(Dataset records begins)
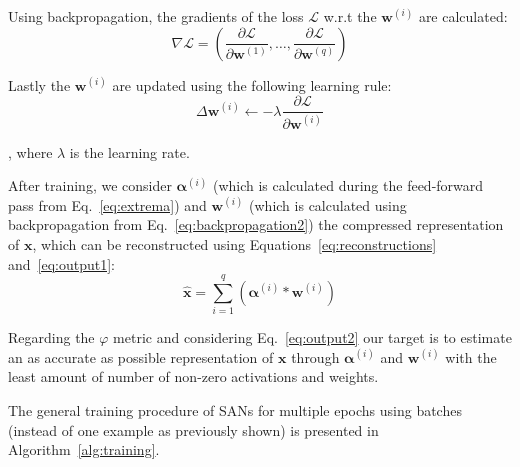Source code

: \documentclass[journal]{IEEEtran}
\begin{document}
Using backpropagation, the gradients of the loss $\mathcal{L}$ w.r.t the $\bm{w}^{(i)}$ are calculated:
\begin{equation}
  \label{eq:backpropagation1}
  \nabla\mathcal{L} = \left( \frac{\partial\mathcal{L}}{\partial\bm{w}^{(1)}},\ldots,\frac{\partial\mathcal{L}}{\partial\bm{w}^{(q)}}\right)
\end{equation}

Lastly the $\bm{w}^{(i)}$ are updated using the following learning rule:
\begin{equation}
  \label{eq:backpropagation2}
  \Delta\bm{w}^{(i)} \leftarrow -\lambda\frac{\partial\mathcal{L}}{\partial\bm{w}^{(i)}}
\end{equation}

\noindent
, where $\lambda$ is the learning rate.

After training, we consider $\bm{\alpha}^{(i)}$ (which is calculated during the feed-forward pass from Eq.~\ref{eq:extrema}) and $\bm{w}^{(i)}$ (which is calculated using backpropagation from Eq.~\ref{eq:backpropagation2}) the compressed representation of $\bm{x}$, which can be reconstructed using Equations~\ref{eq:reconstructions} and~\ref{eq:output1}:
\begin{equation}
  \label{eq:output2}
  \hat{\bm{x}} = \sum\limits_{i=1}^q \left(\bm{\alpha}^{(i)} * \bm{w}^{(i)}\right)
\end{equation}

Regarding the $\varphi$ metric and considering Eq.~\ref{eq:output2} our target is to estimate an as accurate as possible representation of $\bm{x}$ through $\bm{\alpha}^{(i)}$ and $\bm{w}^{(i)}$ with the least amount of number of non-zero activations and weights.

The general training procedure of SANs for multiple epochs using batches (instead of one example as previously shown) is presented in Algorithm~\ref{alg:training}.
\end{document}
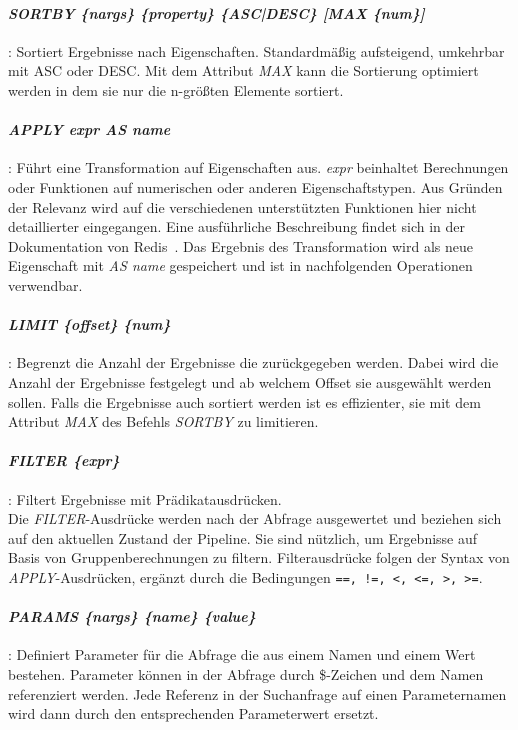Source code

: \paragraph{\emph{SORTBY \{nargs\} \{property\} \{ASC|DESC\} [MAX \{num\}]}}: Sortiert Ergebnisse nach Eigenschaften. Standardmäßig aufsteigend, umkehrbar mit ASC oder DESC. Mit dem Attribut \emph{MAX} kann die Sortierung optimiert werden in dem sie nur die n-größten Elemente sortiert.

\paragraph{\emph{APPLY {expr} AS {name}}}: Führt eine Transformation auf Eigenschaften aus. \emph{expr} beinhaltet Berechnungen oder Funktionen auf numerischen oder anderen Eigenschaftstypen. Aus Gründen der Relevanz wird auf die verschiedenen unterstützten Funktionen hier nicht detaillierter eingegangen. Eine ausführliche Beschreibung findet sich in der Dokumentation von Redis~\cite{redis_ltd_aggregations_nodate}. Das Ergebnis des Transformation wird als neue Eigenschaft mit \emph{AS {name}} gespeichert und ist in nachfolgenden Operationen verwendbar.

\paragraph{\emph{LIMIT \{offset\} \{num\}}}: Begrenzt die Anzahl der Ergebnisse die zurückgegeben werden. Dabei wird die Anzahl der Ergebnisse festgelegt und ab welchem Offset sie ausgewählt werden sollen. Falls die Ergebnisse auch sortiert werden ist es effizienter, sie mit dem Attribut \emph{MAX} des Befehls \emph{SORTBY} zu limitieren.

\paragraph{\emph{FILTER \{expr\}}}: Filtert Ergebnisse mit Prädikatausdrücken.\\
Die \emph{FILTER}-Ausdrücke werden nach der Abfrage ausgewertet und beziehen sich auf den aktuellen Zustand der Pipeline. Sie sind nützlich, um Ergebnisse auf Basis von Gruppenberechnungen zu filtern. Filterausdrücke folgen der Syntax von \emph{APPLY}-Ausdrücken, ergänzt durch die Bedingungen \lstinline|==, !=, <, <=, >, >=|.

\paragraph{\emph{PARAMS \{nargs\} \{name\} \{value\}}}: Definiert Parameter für die Abfrage die aus einem Namen und einem Wert bestehen. Parameter können in der Abfrage durch \$-Zeichen und dem Namen referenziert werden. Jede Referenz in der Suchanfrage auf einen Parameternamen wird dann durch den entsprechenden Parameterwert ersetzt.

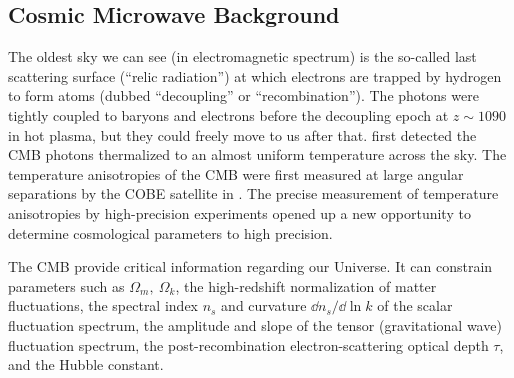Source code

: \subsection{Cosmic Microwave Background}
The oldest sky we can see (in electromagnetic spectrum) is the so-called last scattering surface (``relic radiation'') at which electrons are trapped by hydrogen to form atoms (dubbed ``decoupling'' or ``recombination''). The photons were tightly coupled to baryons and electrons before the decoupling epoch at $z\sim1090$ in hot plasma, but they could freely move to us after that. \textcite{1965ApJ...142..419P} first detected the CMB photons thermalized to an almost uniform temperature across the sky. The temperature anisotropies of the CMB were first measured at large angular separations by the COBE satellite in \textcite{1992ApJ...396L...1S}. The precise measurement of temperature anisotropies by high-precision experiments \parencite[e.g.][]{2003ApJS..148..175S} opened up a new opportunity to determine cosmological parameters to high precision.

The CMB provide critical information regarding our Universe. It can constrain parameters such as $\Omega_m,\ \Omega_k$, the high-redshift normalization of matter fluctuations, the spectral index $n_s$ and curvature $\dd n_s/\dd \ln k$ of the scalar fluctuation spectrum, the amplitude and slope of the tensor (gravitational wave) fluctuation spectrum, the post-recombination electron-scattering optical depth $\tau$, and the Hubble constant.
(Dataset records ends)
**Action item**.
Print all the records exactly, minus any images.

**Exercise response**.
Source code

: \documentclass[journal]{IEEEtran}
\begin{document}
Using backpropagation, the gradients of the loss $\mathcal{L}$ w.r.t the $\bm{w}^{(i)}$ are calculated:
\begin{equation}
  \label{eq:backpropagation1}
  \nabla\mathcal{L} = \left( \frac{\partial\mathcal{L}}{\partial\bm{w}^{(1)}},\ldots,\frac{\partial\mathcal{L}}{\partial\bm{w}^{(q)}}\right)
\end{equation}

Lastly the $\bm{w}^{(i)}$ are updated using the following learning rule:
\begin{equation}
  \label{eq:backpropagation2}
  \Delta\bm{w}^{(i)} \leftarrow -\lambda\frac{\partial\mathcal{L}}{\partial\bm{w}^{(i)}}
\end{equation}

\noindent
, where $\lambda$ is the learning rate.

After training, we consider $\bm{\alpha}^{(i)}$ (which is calculated during the feed-forward pass from Eq.~\ref{eq:extrema}) and $\bm{w}^{(i)}$ (which is calculated using backpropagation from Eq.~\ref{eq:backpropagation2}) the compressed representation of $\bm{x}$, which can be reconstructed using Equations~\ref{eq:reconstructions} and~\ref{eq:output1}:
\begin{equation}
  \label{eq:output2}
  \hat{\bm{x}} = \sum\limits_{i=1}^q \left(\bm{\alpha}^{(i)} * \bm{w}^{(i)}\right)
\end{equation}

Regarding the $\varphi$ metric and considering Eq.~\ref{eq:output2} our target is to estimate an as accurate as possible representation of $\bm{x}$ through $\bm{\alpha}^{(i)}$ and $\bm{w}^{(i)}$ with the least amount of number of non-zero activations and weights.

The general training procedure of SANs for multiple epochs using batches (instead of one example as previously shown) is presented in Algorithm~\ref{alg:training}.
\end{document}
Source code

: \paragraph{\emph{SORTBY \{nargs\} \{property\} \{ASC|DESC\} [MAX \{num\}]}}: Sortiert Ergebnisse nach Eigenschaften. Standardmäßig aufsteigend, umkehrbar mit ASC oder DESC. Mit dem Attribut \emph{MAX} kann die Sortierung optimiert werden in dem sie nur die n-größten Elemente sortiert.

\paragraph{\emph{APPLY {expr} AS {name}}}: Führt eine Transformation auf Eigenschaften aus. \emph{expr} beinhaltet Berechnungen oder Funktionen auf numerischen oder anderen Eigenschaftstypen. Aus Gründen der Relevanz wird auf die verschiedenen unterstützten Funktionen hier nicht detaillierter eingegangen. Eine ausführliche Beschreibung findet sich in der Dokumentation von Redis~\cite{redis_ltd_aggregations_nodate}. Das Ergebnis des Transformation wird als neue Eigenschaft mit \emph{AS {name}} gespeichert und ist in nachfolgenden Operationen verwendbar.

\paragraph{\emph{LIMIT \{offset\} \{num\}}}: Begrenzt die Anzahl der Ergebnisse die zurückgegeben werden. Dabei wird die Anzahl der Ergebnisse festgelegt und ab welchem Offset sie ausgewählt werden sollen. Falls die Ergebnisse auch sortiert werden ist es effizienter, sie mit dem Attribut \emph{MAX} des Befehls \emph{SORTBY} zu limitieren.

\paragraph{\emph{FILTER \{expr\}}}: Filtert Ergebnisse mit Prädikatausdrücken.\\
Die \emph{FILTER}-Ausdrücke werden nach der Abfrage ausgewertet und beziehen sich auf den aktuellen Zustand der Pipeline. Sie sind nützlich, um Ergebnisse auf Basis von Gruppenberechnungen zu filtern. Filterausdrücke folgen der Syntax von \emph{APPLY}-Ausdrücken, ergänzt durch die Bedingungen \lstinline|==, !=, <, <=, >, >=|.

\paragraph{\emph{PARAMS \{nargs\} \{name\} \{value\}}}: Definiert Parameter für die Abfrage die aus einem Namen und einem Wert bestehen. Parameter können in der Abfrage durch \$-Zeichen und dem Namen referenziert werden. Jede Referenz in der Suchanfrage auf einen Parameternamen wird dann durch den entsprechenden Parameterwert ersetzt.

Source code

: \subsection{Cosmic Microwave Background}
The oldest sky we can see (in electromagnetic spectrum) is the so-called last scattering surface (``relic radiation'') at which electrons are trapped by hydrogen to form atoms (dubbed ``decoupling'' or ``recombination''). The photons were tightly coupled to baryons and electrons before the decoupling epoch at $z\sim1090$ in hot plasma, but they could freely move to us after that. \textcite{1965ApJ...142..419P} first detected the CMB photons thermalized to an almost uniform temperature across the sky. The temperature anisotropies of the CMB were first measured at large angular separations by the COBE satellite in \textcite{1992ApJ...396L...1S}. The precise measurement of temperature anisotropies by high-precision experiments \parencite[e.g.][]{2003ApJS..148..175S} opened up a new opportunity to determine cosmological parameters to high precision.

The CMB provide critical information regarding our Universe. It can constrain parameters such as $\Omega_m,\ \Omega_k$, the high-redshift normalization of matter fluctuations, the spectral index $n_s$ and curvature $\dd n_s/\dd \ln k$ of the scalar fluctuation spectrum, the amplitude and slope of the tensor (gravitational wave) fluctuation spectrum, the post-recombination electron-scattering optical depth $\tau$, and the Hubble constant.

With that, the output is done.